Amazon Elastic Container Service (ECS) is a fully managed container orchestration service that helps you to more efficiently deploy, manage, and scale containerized applications. It deeply integrates with the AWS environment to provide an easy-to-use solution for running container workloads in the cloud and on premises with advanced security features using Amazon ECS Anywhere.

Re: AWS Certified Cloud Practitioner CLF-C02 topic 1 question 121

ECS for sure. Below is an excerpt from the doc:

"For full control over your compute environment, choose to run your containers on Amazon Elastic Compute Cloud (EC2)"

https://aws.amazon.com/containers/

Re: AWS Certified Cloud Practitioner CLF-C02 topic 1 question 121

In the link that you shared it's also mentioned EC2

"For full control over your compute environment, choose to run your containers on Amazon Elastic Compute Cloud (EC2)"

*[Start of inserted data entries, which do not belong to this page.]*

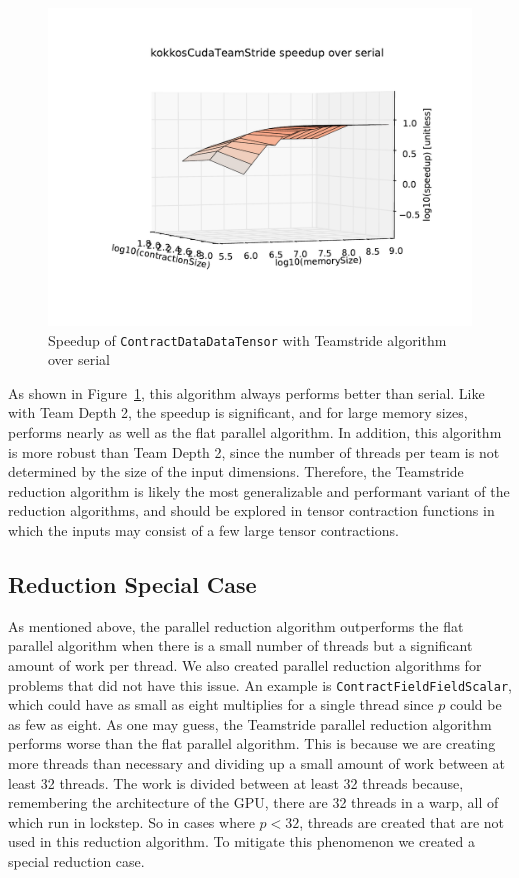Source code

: \begin{figure}[ht]
    \includegraphics[width=5in]{./VersusSerial_kokkosCudaTeamStride_clearCache_shadowfax}
    \caption[Performance of \texttt{ContractDataDataTensor} Teamstride]{Speedup
        of \texttt{ContractDataDataTensor} with Teamstride algorithm over serial
\label{fig:ContractDataDataTensorTeamstride}} 
\end{figure}

As shown in Figure~\ref{fig:ContractDataDataTensorTeamstride}, this algorithm
always performs better than serial.  Like with Team Depth 2, the speedup is
significant, and for large memory sizes, performs nearly as well as the flat
parallel algorithm.  In addition, this algorithm is more robust than Team Depth
2, since the number of threads per team is not determined by the size of the
input dimensions.  Therefore, the Teamstride reduction algorithm is likely the
most generalizable and performant variant of the reduction algorithms, and
should be explored in tensor contraction functions in which the inputs may
consist of a few large tensor contractions.

\subsection{Reduction Special Case}
As mentioned above, the parallel reduction algorithm outperforms the flat
parallel algorithm when there is a small number of threads but a significant
amount of work per
thread. We also created parallel reduction algorithms for problems that did not
have this issue. An example is \texttt{ContractFieldFieldScalar}, which could have as
small as eight multiplies for a single thread since $p$ could be as few as
eight. As one may guess, the Teamstride parallel reduction algorithm performs
worse than the flat parallel algorithm. This is because we are creating more
threads than necessary and dividing up a small amount of work between at least
32 threads. The work is divided between at least 32 threads because, remembering
the architecture of the GPU, there are 32 threads in a warp, all of which run in
lockstep. So in cases where $p < 32$, threads are created that are not used in
this reduction algorithm. To mitigate this phenomenon we created a special
reduction case.

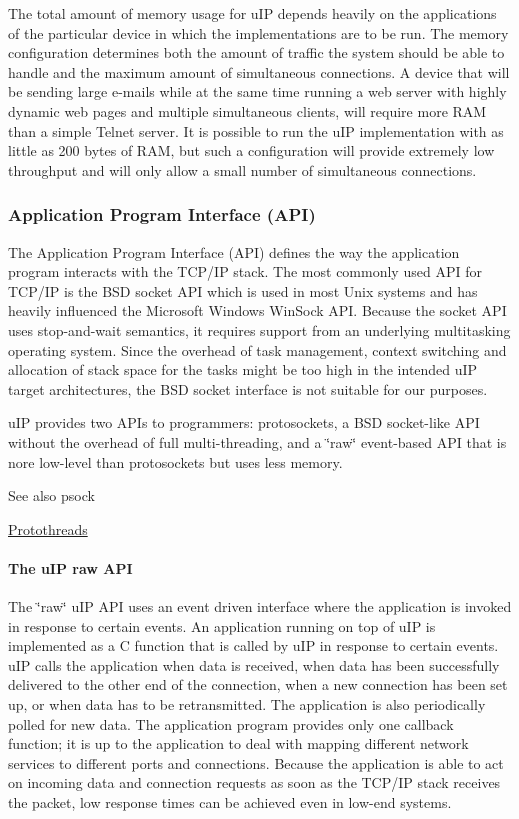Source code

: The total amount of memory usage for u\+IP depends heavily on the applications of the particular device in which the implementations are to be run. The memory configuration determines both the amount of traffic the system should be able to handle and the maximum amount of simultaneous connections. A device that will be sending large e-\/mails while at the same time running a web server with highly dynamic web pages and multiple simultaneous clients, will require more R\+AM than a simple Telnet server. It is possible to run the u\+IP implementation with as little as 200 bytes of R\+AM, but such a configuration will provide extremely low throughput and will only allow a small number of simultaneous connections.\hypertarget{a00074_api}{}\subsubsection{Application Program Interface (\+A\+P\+I)}\label{a00074_api}
The Application Program Interface (A\+PI) defines the way the application program interacts with the T\+C\+P/\+IP stack. The most commonly used A\+PI for T\+C\+P/\+IP is the B\+SD socket A\+PI which is used in most Unix systems and has heavily influenced the Microsoft Windows Win\+Sock A\+PI. Because the socket A\+PI uses stop-\/and-\/wait semantics, it requires support from an underlying multitasking operating system. Since the overhead of task management, context switching and allocation of stack space for the tasks might be too high in the intended u\+IP target architectures, the B\+SD socket interface is not suitable for our purposes.

u\+IP provides two A\+P\+Is to programmers\+: protosockets, a B\+SD socket-\/like A\+PI without the overhead of full multi-\/threading, and a \char`\"{}raw\char`\"{} event-\/based A\+PI that is nore low-\/level than protosockets but uses less memory.

\begin{DoxySeeAlso}{See also}
psock 

\hyperlink{a00066}{Protothreads}
\end{DoxySeeAlso}
\hypertarget{a00074_rawapi}{}\paragraph{The u\+I\+P raw A\+PI}\label{a00074_rawapi}
The \char`\"{}raw\char`\"{} u\+IP A\+PI uses an event driven interface where the application is invoked in response to certain events. An application running on top of u\+IP is implemented as a C function that is called by u\+IP in response to certain events. u\+IP calls the application when data is received, when data has been successfully delivered to the other end of the connection, when a new connection has been set up, or when data has to be retransmitted. The application is also periodically polled for new data. The application program provides only one callback function; it is up to the application to deal with mapping different network services to different ports and connections. Because the application is able to act on incoming data and connection requests as soon as the T\+C\+P/\+IP stack receives the packet, low response times can be achieved even in low-\/end systems.

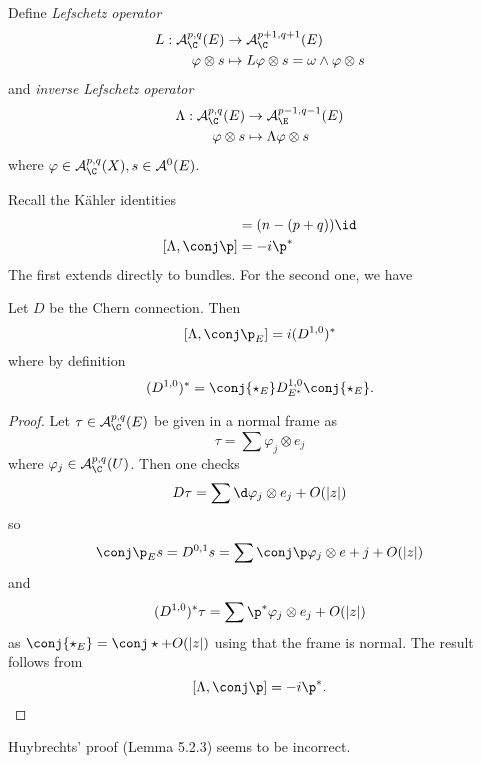 \documentclass[a4paper]{article}
\newcommand{\w}{\wedge} %
\begin{document}
\begin{definition}
  Define \emph{Lefschetz operator}
  \begin{align*}
    L: \mathcal A^{p, q}_\C(E) &\to \mathcal A^{p + 1, q + 1}_\C(E) \\
    \varphi \otimes s &\mapsto L\varphi \otimes s = \omega \w \varphi \otimes s
  \end{align*}
  and \emph{inverse Lefschetz operator}
  \begin{align*}
    \Lambda: \mathcal A^{p, q}_\C(E) &\to \mathcal A^{p - 1, q - 1}_\E(E) \\
    \varphi \otimes s &\mapsto \Lambda \varphi \otimes s
  \end{align*}
  where \(\varphi \in \mathcal A^{p, q}_\C(X), s \in \mathcal A^0(E)\).
\end{definition}

Recall the Kähler identities
\begin{align*}
  [\Lambda, L] &= (n - (p + q)) \id \\
  [\Lambda, \conj \p] &= -i \p^*
\end{align*}
The first extends directly to bundles. For the second one, we have

\begin{lemma}
  Let \(D\) be the Chern connection. Then
  \[
    [\Lambda, \conj \p_E] = i (D^{1, 0})^*
  \]
  where by definition
  \[
    (D^{1, 0})^* = \conj{\star_E} D^{1, 0}_{E^*} \conj{\star_E}.
  \]
\end{lemma}

\begin{proof}
  Let \(\tau \in \mathcal A^{p, q}_\C(E)\) be given in a normal frame as
  \[
    \tau = \sum \varphi_j \otimes e_j
  \]
  where \(\varphi_j \in \mathcal A^{p, q}_\C(U)\). Then one checks
  \[
    D\tau = \sum \d \varphi_j \otimes e_j + O(|z|)
  \]
  so
  \[
    \conj \p_E s = D^{0, 1}s = \sum \conj \p \varphi_j \otimes e+j + O(|z|)
  \]
  and
  \[
    (D^{1, 0})^* \tau = \sum \p^* \varphi_j \otimes e_j + O(|z|)
  \]
  as \(\conj{\star_E} = \conj \star + O(|z|)\) using that the frame is normal. The result follows from
  \[
    [\Lambda, \conj \p] = -i\p^*.
  \]
\end{proof}

\begin{remark}
  Huybrechts' proof (Lemma 5.2.3) seems to be incorrect.
\end{remark}
\end{document}
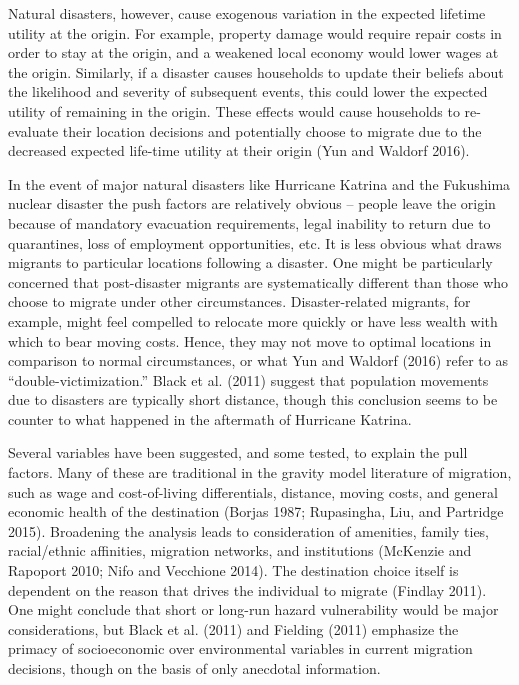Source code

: \documentclass[]{article}
\begin{document}
Natural disasters, however, cause exogenous variation in the expected
lifetime utility at the origin. For example, property damage would
require repair costs in order to stay at the origin, and a weakened
local economy would lower wages at the origin. Similarly, if a disaster
causes households to update their beliefs about the likelihood and
severity of subsequent events, this could lower the expected utility of
remaining in the origin. These effects would cause households to
re-evaluate their location decisions and potentially choose to migrate
due to the decreased expected life-time utility at their origin (Yun and
Waldorf 2016).

In the event of major natural disasters like Hurricane Katrina and the
Fukushima nuclear disaster the push factors are relatively obvious --
people leave the origin because of mandatory evacuation requirements,
legal inability to return due to quarantines, loss of employment
opportunities, etc. It is less obvious what draws migrants to particular
locations following a disaster. One might be particularly concerned that
post-disaster migrants are systematically different than those who
choose to migrate under other circumstances. Disaster-related migrants,
for example, might feel compelled to relocate more quickly or have less
wealth with which to bear moving costs. Hence, they may not move to
optimal locations in comparison to normal circumstances, or what Yun and
Waldorf (2016) refer to as ``double-victimization.'' Black et al. (2011)
suggest that population movements due to disasters are typically short
distance, though this conclusion seems to be counter to what happened in
the aftermath of Hurricane Katrina.

Several variables have been suggested, and some tested, to explain the
pull factors. Many of these are traditional in the gravity model
literature of migration, such as wage and cost-of-living differentials,
distance, moving costs, and general economic health of the destination
(Borjas 1987; Rupasingha, Liu, and Partridge 2015). Broadening the
analysis leads to consideration of amenities, family ties, racial/ethnic
affinities, migration networks, and institutions (McKenzie and Rapoport
2010; Nifo and Vecchione 2014). The destination choice itself is
dependent on the reason that drives the individual to migrate (Findlay
2011). One might conclude that short or long-run hazard vulnerability
would be major considerations, but Black et al. (2011) and Fielding
(2011) emphasize the primacy of socioeconomic over environmental
variables in current migration decisions, though on the basis of only
anecdotal information.
\end{document}
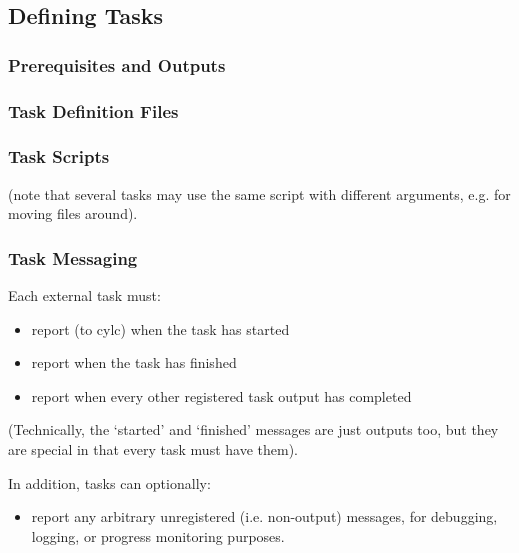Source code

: \documentclass[11pt,a4paper]{article}
\begin{document}
\pagebreak
\label{sec:tasktype}
\subsection{Defining Tasks}

\label{sec:requisites}
\subsubsection{Prerequisites and Outputs}

\label{sec:taskdef}
\subsubsection{Task Definition Files}

\lstset{language=, numbers=left}

{
\color{Brown}

}

\pagebreak
\subsubsection{Task Scripts}

(note that several tasks may use the same script with different
arguments, e.g. for moving files around).

\subsubsection{Task Messaging}

Each external task must:

\begin{itemize}
\item report (to cylc) when the task has started
\item report when the task has finished
\item report when every other registered task output has
completed
\end{itemize}

(Technically, the `started' and `finished' messages are just
outputs too, but they are special in that every task
must have them).

In addition, tasks can optionally:

\begin{itemize}
\item report any arbitrary unregistered (i.e. non-output)
messages, for debugging, logging, or progress monitoring purposes.
\end{itemize}
\end{document}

Re: AWS Certified Cloud Practitioner CLF-C02 topic 1 question 121

First EC2 is not ECS so this cannot be accurate.
Second for this who picked EC2 im not so sure check this out:
https://docs.aws.amazon.com/eks/latest/userguide/launch-templates.html

Main points are:
Provide bootstrap arguments at deployment of a node, such as extra kubelet arguments.
Assign IP addresses to Pods from a different CIDR block than the IP address assigned to the node.
Deploy your own custom AMI to nodes.
Deploy your own custom CNI to nodes.

That’s basically full control, you can use your own custom AMIs and also control all the other features so basically EKS should be the correct answer here.

Re: AWS Certified Cloud Practitioner CLF-C02 topic 1 question 121

Services like ECS and EKS provide managed orchestration of containers but the underlying compute is abstracted away. With EC2, the company can choose the instance types, availability zones, security groups etc as per their needs.

Re: AWS Certified Cloud Practitioner CLF-C02 topic 1 question 121

Not really though with EKS you can login to the systems and you can provide your own images so actually you do have full control of the compute it’s the backplane that is taken care of. Yes a lot of stuff gets automated on those node systems but to say you don’t have full control of them isn’t accurate.

Re: AWS Certified Cloud Practitioner CLF-C02 topic 1 question 121

"AWS Container services" section on following link explains use cases for different AWS services very well. Company can have full control of the compute resources that hosts the containers through Amazon EC2.

https://aws.amazon.com/containers/

Re: AWS Certified Cloud Practitioner CLF-C02 topic 1 question 121

Full control on computer resources.

Re: AWS Certified Cloud Practitioner CLF-C02 topic 1 question 121

EC2  - COMPUTE RESOURCE

Re: AWS Certified Cloud Practitioner CLF-C02 topic 1 question 121

C is correct

Re: AWS Certified Cloud Practitioner CLF-C02 topic 1 question 121

Answer: C. Amazon EC2

Re: AWS Certified Cloud Practitioner CLF-C02 topic 1 question 121

I think that answer is C and is explained here
https://aws.amazon.com/containers/
Compute options --> Run containers with server-level control --> Amazon Elastic Compute Cloud (EC2)

Re: AWS Certified Cloud Practitioner CLF-C02 topic 1 question 121

Answer: C. Amazon EC2

Explanation: Amazon EC2 is a fully managed service for creating and managing virtual computers (EC2 instances) in the AWS Cloud. Companies that want to have full control over the compute resources that host their containers can use EC2 to provision and configure their own EC2 instances.